(BFM Bourse) - Les cours de l’or noir ont regagné du terrain grâce à la volonté de l’Opep+ d’agir pour stabiliser un marché erratique. D’autres déterminants pourraient soutenir la matière première à plus ou moins long terme.
Le pétrole reprend de la hauteur sur les dernières séances. Minés par de nombreuses craintes – récession, inquiétude sur la demande chinoise, perspective d’un accord sur le nucléaire iranien – les cours de l’or noir avaient perdu environ 25% par rapport à début juin, la semaine dernière. Par rapport à leur pic de début mars, lors du début de la guerre en Ukraine, la chute avait même atteint environ 30%.
Mais le pétrole a récemment retrouvé une dynamique plus favorable qui a permis au contrat sur le Brent de mer du Nord pour livraison en octobre de terminer mardi au-dessus des 100 dollars le baril, un seuil symbolique qu’il n’avait pas franchi depuis le début du mois. Mercredi après-midi, le contrat grignote encore 0,4% à 100,61 dollars. L’autre grande référence du marché, le WTI coté sur le New York Mercantile Exchange (Nymex) évolue aussi en hausse, le contrat pour livraison en octobre prenant 0,5% à 94,18 dollars.
L'Opep+ guette le possible accord iranien
Le marché a récemment été porté par le volontarisme des pays producteurs.
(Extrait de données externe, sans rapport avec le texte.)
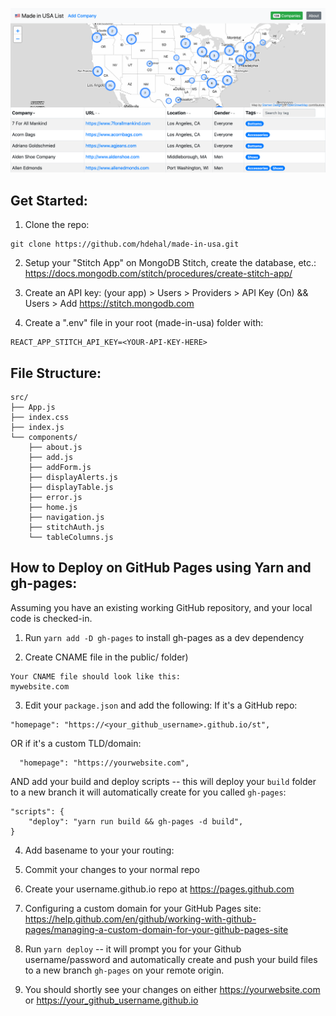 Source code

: ![Screenshot](https://github.com/hdehal/made-in-usa/raw/master/public/app_screenshot3.png)

## Get Started:
1. Clone the repo:
```
git clone https://github.com/hdehal/made-in-usa.git
```
2. Setup your "Stitch App" on MongoDB Stitch, create the database, etc.:
https://docs.mongodb.com/stitch/procedures/create-stitch-app/

3. Create an API key: (your app) > Users > Providers > API Key (On) && Users > Add
https://stitch.mongodb.com

4. Create a ".env" file in your root (made-in-usa) folder with:
```
REACT_APP_STITCH_API_KEY=<YOUR-API-KEY-HERE>
```

## File Structure:

```
src/
├── App.js
├── index.css
├── index.js
└── components/
    ├── about.js
    ├── add.js
    ├── addForm.js
    ├── displayAlerts.js
    ├── displayTable.js
    ├── error.js
    ├── home.js
    ├── navigation.js
    ├── stitchAuth.js
    └── tableColumns.js
```

## How to Deploy on GitHub Pages using Yarn and gh-pages:
Assuming you have an existing working GitHub repository, and your local code is checked-in.

1. Run `yarn add -D gh-pages` to install gh-pages as a dev dependency

2. Create CNAME file in the public/ folder)
```
Your CNAME file should look like this:
mywebsite.com
```
3. Edit your `package.json` and add the following:
If it's a GitHub repo:
```
"homepage": "https://<your_github_username>.github.io/st",
```
OR if it's a custom TLD/domain:
```
  "homepage": "https://yourwebsite.com",
```
AND add your build and deploy scripts -- this will deploy your `build` folder to a new branch it will automatically create for you called `gh-pages`:
```
"scripts": {
    "deploy": "yarn run build && gh-pages -d build",
}
```
4. Add basename to your your routing:
<BrowserRouter basename="/st">

5. Commit your changes to your normal repo

6. Create your username.github.io repo at https://pages.github.com

7. Configuring a custom domain for your GitHub Pages site:
https://help.github.com/en/github/working-with-github-pages/managing-a-custom-domain-for-your-github-pages-site

8. Run `yarn deploy` -- it will prompt you for your Github username/password and automatically create and push your build files to a new branch `gh-pages` on your remote origin.

9. You should shortly see your changes on either https://yourwebsite.com or https://your_github_username.github.io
Lundi, le ministre saoudien de l’Energie, Abdelaziz ben Salmane, a affirmé à Bloomberg que l’Opep+, qui réunit l’Opep (Organisation des pays exportateurs de pétrole) et certains alliés comme le Mexique et la Russie, avait les moyens de "réduire à tout moment sa production" pour faire face aux défis d’un marché "tombé dans un cercle vicieux de faible liquidité et de volatilité extrême".
Selon l’agence Reuters, qui s’appuie sur plusieurs sources au sein du cartel, ces baisses de production seraient décidées en cas d’accord sur le nucléaire iranien, qui lèverait alors les sanctions sur les exportations de Téhéran. Le pays du Moyen-Orient produit actuellement environ 2,5 millions de barils par jour, d’après Bloomberg. Le pays pourrait, en cas d’accord, revenir en six mois à un niveau proche de ses pleines capacités de production, de 3,7 millions de barils par jour, a expliqué à l’agence de presse américaine, Iman Nasseri, directeur de la société de conseil FGE.
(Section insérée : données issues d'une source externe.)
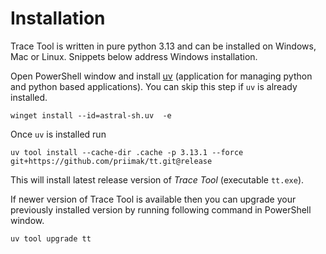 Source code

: Installation
============

Trace Tool is written in pure python 3.13 and can be installed on Windows, Mac or Linux. Snippets below
address Windows installation.

Open PowerShell window and install [uv](https://docs.astral.sh/uv/) (application for managing python
and python based applications). You can skip this step if `uv` is already installed.

```shell
winget install --id=astral-sh.uv  -e
```

Once `uv` is installed run

```shell
uv tool install --cache-dir .cache -p 3.13.1 --force git+https://github.com/priimak/tt.git@release
```

This will install latest release version of _Trace Tool_ (executable `tt.exe`).

If newer version of Trace Tool is available then you can upgrade your previously installed version
by running following command in PowerShell window.

```shell
uv tool upgrade tt
```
"Le fait que l'Opep a signalé qu'elle pourrait effectivement réduire à nouveau [sa] production montre la nature précaire" d’un pari sur la baisse des cours, considère Neil Wilson de Markets.com.
"Il semble que l'Opep+ soit déterminée à voir le prix du pétrole à trois chiffres malgré les sérieux vents contraires auxquels est confrontée l'économie mondiale", souligne de son côté Craig Erlam, analyste de marché chez Oanda.
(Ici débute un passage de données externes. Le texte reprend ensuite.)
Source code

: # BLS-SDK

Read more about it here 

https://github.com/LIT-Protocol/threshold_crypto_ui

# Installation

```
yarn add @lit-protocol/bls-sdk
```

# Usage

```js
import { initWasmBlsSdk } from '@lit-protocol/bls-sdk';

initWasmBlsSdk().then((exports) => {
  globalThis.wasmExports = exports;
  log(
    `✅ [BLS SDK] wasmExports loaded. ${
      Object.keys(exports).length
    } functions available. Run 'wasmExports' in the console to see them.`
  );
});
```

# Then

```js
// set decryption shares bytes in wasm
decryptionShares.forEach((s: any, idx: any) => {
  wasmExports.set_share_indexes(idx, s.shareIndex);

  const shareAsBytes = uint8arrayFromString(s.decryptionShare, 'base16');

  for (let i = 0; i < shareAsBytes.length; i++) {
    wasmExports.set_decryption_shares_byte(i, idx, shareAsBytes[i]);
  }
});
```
L’expert note que les prix de l’or noir sont également soutenus par des informations faisant état d’une interruption des approvisionnements en provenance du Kazakhstan via le terminal de la mer Noire du Caspian Pipeline Consortium (CPC). "Ce n'est pas la première fois que les flux en provenance de ce pays et transitant par la Russie sont perturbés cette année, et la panne devrait durer au moins un mois", ajoute-t-il.
"Déplétion naturelle" et demande chinoise
A plus long terme d’autres éléments sont susceptibles de tirer les prix vers le haut. La demande chinoise pourrait se redresser au second semestre, soutenue par des politiques de relance passant par des investissements dans les infrastructures ou des mesures de baisse de la fiscalité.
De plus, en raison de la flambée des prix du gaz, certains industriels commencent à réfléchir à passer du gaz au pétrole comme source d’énergie. C'est le cas par exemple de Michelin, qui a indiqué cet été qu'il se préparait dans ses usines à convertir ses chaudières pour qu'elles soient capables de tourner avec du gaz, du pétrole ou du charbon en fonction de l'évolution des cours et des pénuries d'approvisionnement.
Le pétrole reste par ailleurs un marché particulier où l’offre est structurellement contrainte par un phénomène dit de "déplétion naturelle", qui conduit la production des puits à diminuer chaque année de 4% à 5%. Or "compte tenu des contraintes environnementales, de la nécessité de faire la transition énergétique pour prendre en compte le changement climatique, les investissements dans le secteur pétrolier ont été insuffisants ces cinq-six dernières années pour compenser cette baisse de la production", expliquait la semaine dernière sur BFM Business, Benjamin Louvet, gérant matières premières chez OFI AM.
La banque UBS estime que le Brent pourrait atteindre 125 dollars le baril d'ici à la fin de l'année.